▶ **Work task**:
Check every line of the records below for the string "tasks" and copy the ones that have it.

Source data:
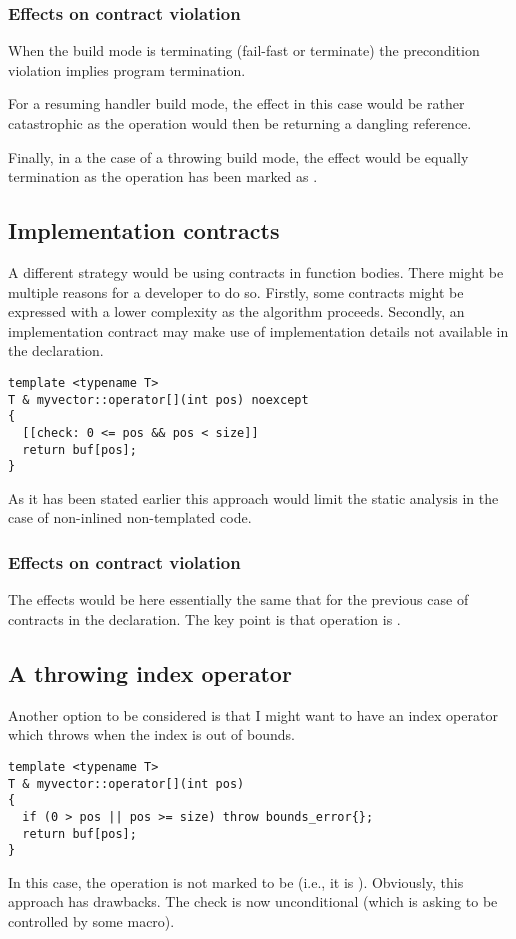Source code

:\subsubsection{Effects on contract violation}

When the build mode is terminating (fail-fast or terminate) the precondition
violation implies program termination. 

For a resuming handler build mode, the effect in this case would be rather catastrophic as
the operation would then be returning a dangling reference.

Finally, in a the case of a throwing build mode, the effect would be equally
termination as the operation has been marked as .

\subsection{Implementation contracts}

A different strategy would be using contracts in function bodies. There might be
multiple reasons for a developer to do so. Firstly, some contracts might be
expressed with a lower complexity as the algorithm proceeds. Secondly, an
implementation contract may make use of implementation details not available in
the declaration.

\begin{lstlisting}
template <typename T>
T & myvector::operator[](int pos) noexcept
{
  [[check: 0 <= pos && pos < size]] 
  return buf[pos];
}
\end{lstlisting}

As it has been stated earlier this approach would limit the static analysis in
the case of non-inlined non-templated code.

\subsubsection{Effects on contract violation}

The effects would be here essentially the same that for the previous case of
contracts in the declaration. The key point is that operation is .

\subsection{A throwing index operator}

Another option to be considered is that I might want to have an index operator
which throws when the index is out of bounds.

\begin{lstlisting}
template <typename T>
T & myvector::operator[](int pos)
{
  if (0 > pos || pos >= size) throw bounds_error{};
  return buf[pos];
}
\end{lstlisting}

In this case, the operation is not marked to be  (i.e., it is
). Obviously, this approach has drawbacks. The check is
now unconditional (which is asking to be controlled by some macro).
...
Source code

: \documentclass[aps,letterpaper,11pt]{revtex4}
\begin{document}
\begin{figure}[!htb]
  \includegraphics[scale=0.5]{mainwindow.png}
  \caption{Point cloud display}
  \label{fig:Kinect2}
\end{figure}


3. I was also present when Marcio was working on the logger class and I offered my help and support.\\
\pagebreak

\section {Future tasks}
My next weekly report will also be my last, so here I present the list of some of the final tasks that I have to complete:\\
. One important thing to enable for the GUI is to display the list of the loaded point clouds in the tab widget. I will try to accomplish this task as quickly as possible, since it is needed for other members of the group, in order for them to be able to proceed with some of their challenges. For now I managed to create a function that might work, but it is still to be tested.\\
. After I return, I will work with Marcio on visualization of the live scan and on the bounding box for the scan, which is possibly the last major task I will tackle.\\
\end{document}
==
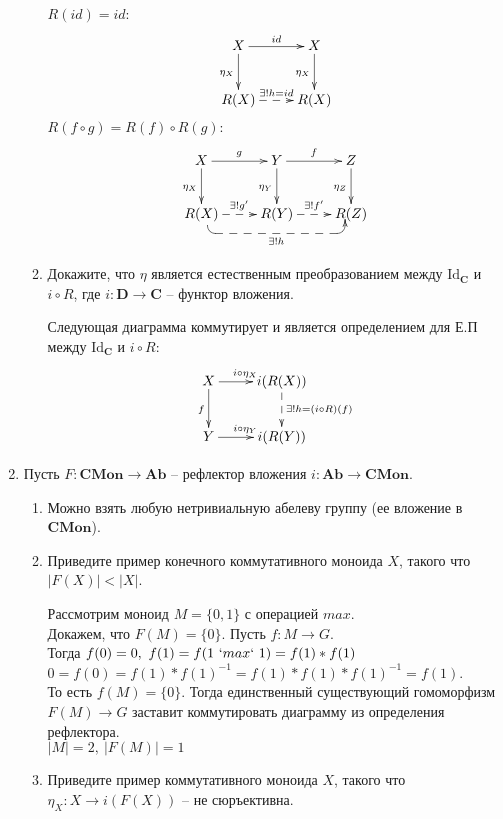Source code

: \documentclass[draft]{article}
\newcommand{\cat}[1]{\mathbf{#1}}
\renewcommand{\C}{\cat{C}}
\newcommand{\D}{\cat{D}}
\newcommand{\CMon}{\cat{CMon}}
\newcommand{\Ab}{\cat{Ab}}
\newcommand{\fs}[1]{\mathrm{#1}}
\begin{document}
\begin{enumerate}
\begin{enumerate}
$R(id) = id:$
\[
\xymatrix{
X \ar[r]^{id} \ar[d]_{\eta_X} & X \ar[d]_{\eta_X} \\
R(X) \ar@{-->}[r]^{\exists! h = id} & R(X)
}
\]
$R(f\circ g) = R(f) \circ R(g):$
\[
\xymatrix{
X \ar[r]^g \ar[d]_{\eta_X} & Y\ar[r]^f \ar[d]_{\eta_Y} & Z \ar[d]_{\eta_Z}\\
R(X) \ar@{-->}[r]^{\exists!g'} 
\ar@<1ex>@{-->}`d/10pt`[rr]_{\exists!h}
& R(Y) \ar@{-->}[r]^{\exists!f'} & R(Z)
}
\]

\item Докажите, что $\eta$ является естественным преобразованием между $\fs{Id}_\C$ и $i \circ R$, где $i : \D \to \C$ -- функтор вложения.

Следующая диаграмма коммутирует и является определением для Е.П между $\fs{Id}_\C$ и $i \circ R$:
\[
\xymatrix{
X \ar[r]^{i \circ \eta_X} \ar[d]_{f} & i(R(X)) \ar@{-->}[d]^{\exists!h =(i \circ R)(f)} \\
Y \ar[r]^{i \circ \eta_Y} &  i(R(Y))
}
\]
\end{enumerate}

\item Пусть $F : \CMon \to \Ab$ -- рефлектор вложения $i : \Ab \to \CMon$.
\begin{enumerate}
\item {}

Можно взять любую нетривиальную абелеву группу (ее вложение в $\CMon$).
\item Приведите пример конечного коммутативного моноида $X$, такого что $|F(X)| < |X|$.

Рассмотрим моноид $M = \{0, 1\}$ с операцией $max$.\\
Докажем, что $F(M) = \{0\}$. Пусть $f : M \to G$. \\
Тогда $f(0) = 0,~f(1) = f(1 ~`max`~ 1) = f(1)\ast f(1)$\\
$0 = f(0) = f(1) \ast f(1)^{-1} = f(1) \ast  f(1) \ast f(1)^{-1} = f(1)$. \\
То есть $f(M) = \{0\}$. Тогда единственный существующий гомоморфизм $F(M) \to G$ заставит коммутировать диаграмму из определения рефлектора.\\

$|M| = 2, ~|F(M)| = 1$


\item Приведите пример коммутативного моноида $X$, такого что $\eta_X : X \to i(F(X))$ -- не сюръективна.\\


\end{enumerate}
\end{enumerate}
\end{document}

▶ **Result for this exercise**:
\section {Future tasks}
My next weekly report will also be my last, so here I present the list of some of the final tasks that I have to complete:\\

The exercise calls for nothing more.